Orange County, California is already strange, being the home of the Trinity Broadcasting Network and a huge sect of loyal fundies who have been on the edge of their seats, clutching bibles, watching “Left Behind” and waiting for The Rapture — which is scheduled for today — when lo and behold, Thursday morning regular television programming was interrupted and the end of the world was announced. Praise the Lord. Orange County Register:
Some Orange County residents were stunned Thursday, Sept. 21, when television programming was suddenly interrupted for about a minute with an ominous message predicting the end of the world.
Stacy Laflamme of Lake Forest said she was watching the HGTV channel via Cox Communications about 11:05 a.m. when suddenly an emergency alert flashed across her screen followed by a voice.
“Realize this, extremely violent times will come,” a man’s voice boomed, according to a video of the alert.
“It almost sounded like Hitler talking,” she said. “It sounded like a radio broadcast coming through the television.”
The video was the standard Emergency Broadcast System logo but the audio was a preacher ranting about the end times. Needless to say, both cable companies involved got numerous calls and social media lit up.
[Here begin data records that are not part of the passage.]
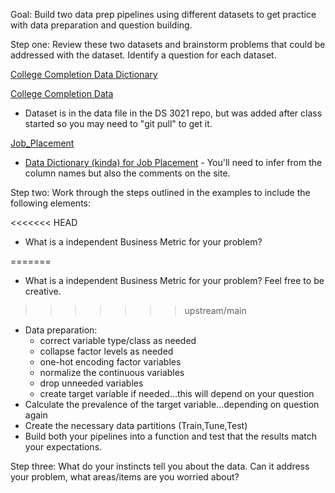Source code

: Goal: Build two data prep pipelines using different datasets to get practice with data preparation and question building.
  
Step one: Review these two datasets and brainstorm problems that could be addressed with the dataset. Identify a question for each dataset. 

[College Completion Data Dictionary](https://www.kaggle.com/datasets/thedevastator/boost-student-success-with-college-completion-da/data)

[College Completion Data](https://raw.githubusercontent.com/UVADS/DS-3021/refs/heads/main/data/cc_institution_details.csv)

  - Dataset is in the data file in the DS 3021 repo, but was added after class started so you may need to "git pull" to get it.

[Job_Placement](https://raw.githubusercontent.com/DG1606/CMS-R-2020/master/Placement_Data_Full_Class.csv) 

 - [Data Dictionary (kinda) for Job Placement](https://www.kaggle.com/benroshan/factors-affecting-campus-placement/discussion/280612) - You'll need to infer from the column names but also the comments on the site.

Step two: Work through the steps outlined in the examples to include the following elements: 

<<<<<<< HEAD
  * What is a independent Business Metric for your problem? 
 
=======
  * What is a independent Business Metric for your problem? Feel free to be creative.
>>>>>>> upstream/main
  * Data preparation:  
    * correct variable type/class as needed
    * collapse factor levels as needed
    * one-hot encoding factor variables 
    * normalize the continuous variables
    * drop unneeded variables
    * create target variable if needed...this will depend on your question
  * Calculate the prevalence of the target variable...depending on question again  
  * Create the necessary data partitions (Train,Tune,Test)
  * Build both your pipelines into a function and test that the results match your expectations.
  
Step three: What do your instincts tell you about the data. Can it address your problem, what areas/items are you worried about? 


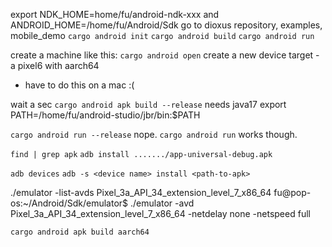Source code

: export NDK_HOME=home/fu/android-ndk-xxx and ANDROID_HOME=/home/fu/Android/Sdk
go to dioxus repository, examples, mobile_demo
`cargo android init`
`cargo android build`
`cargo android run`

create a machine like this:
`cargo android open`
create a new device target - a pixel6 with aarch64
- have to do this on a mac :(


wait a sec
`cargo android apk build --release`
needs java17
export PATH=/home/fu/android-studio/jbr/bin:$PATH

`cargo android run --release`
nope. `cargo android run` works though. 

`find | grep apk`
`adb install ......./app-universal-debug.apk`

`adb devices`
`adb -s <device name> install <path-to-apk>`

./emulator -list-avds
Pixel_3a_API_34_extension_level_7_x86_64
fu@pop-os:~/Android/Sdk/emulator$ ./emulator -avd Pixel_3a_API_34_extension_level_7_x86_64 -netdelay none -netspeed full


`cargo android apk build aarch64`
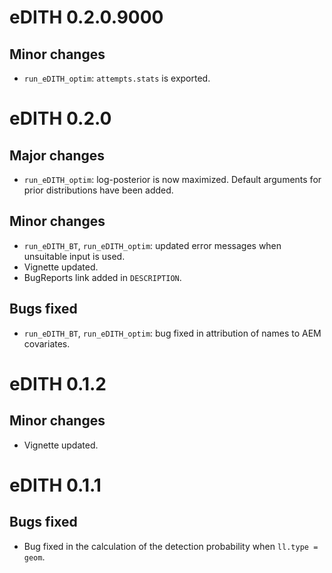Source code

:# eDITH 0.2.0.9000

## Minor changes

- `run_eDITH_optim`: `attempts.stats` is exported.

# eDITH 0.2.0

## Major changes

- `run_eDITH_optim`: log-posterior is now maximized. Default arguments for prior distributions
have been added.

## Minor changes

- `run_eDITH_BT`, `run_eDITH_optim`: updated error messages when unsuitable input is used.
- Vignette updated.
- BugReports link added in `DESCRIPTION`.

## Bugs fixed

- `run_eDITH_BT`, `run_eDITH_optim`: bug fixed in attribution of names to AEM covariates.

# eDITH 0.1.2

## Minor changes

- Vignette updated.

# eDITH 0.1.1

## Bugs fixed

- Bug fixed in the calculation of the detection probability when `ll.type = geom`.

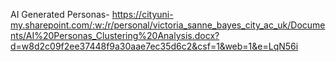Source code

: AI Generated Personas- https://cityuni-my.sharepoint.com/:w:/r/personal/victoria_sanne_bayes_city_ac_uk/Documents/AI%20Personas_Clustering%20Analysis.docx?d=w8d2c09f2ee37448f9a30aae7ec35d6c2&csf=1&web=1&e=LqN56i
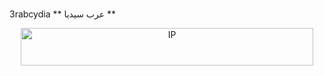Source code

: # <p align="center"> 
3rabcydia
**  عرب سيديا **



 <p align="center"> <img  title="IP" 
src="http://www.wieistmeineip.de/ip-address/?size=468x60"  alt="IP" 
border="0" height="60" width="468">  
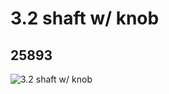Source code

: # 3.2 shaft w/ knob
## 25893
![3.2 shaft w/ knob](https://lc-www-live-s.legocdn.com/media/bricks/5/2/6153264.jpg)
A spokesman said, “We have confirmed we were fed an incorrect audio feed.”And of course the fundies are wondering about the prophetic aspect:
It hasn’t been determined if the audio in the alert is related to a prophecy by David Meade, a self-described “specialist in research and investigations” who believes catastrophic events will occur Saturday.
He predicts a constellation – a sign prophesied in the Book of Revelation – will reveal itself in the skies over Jerusalem, signaling the beginning of the end of the world, according to the Washington Post.
NASA says that if Nibiru existed it would be visible to the naked eye by now, and they would have been able to track it for ten years already, but who listens to them?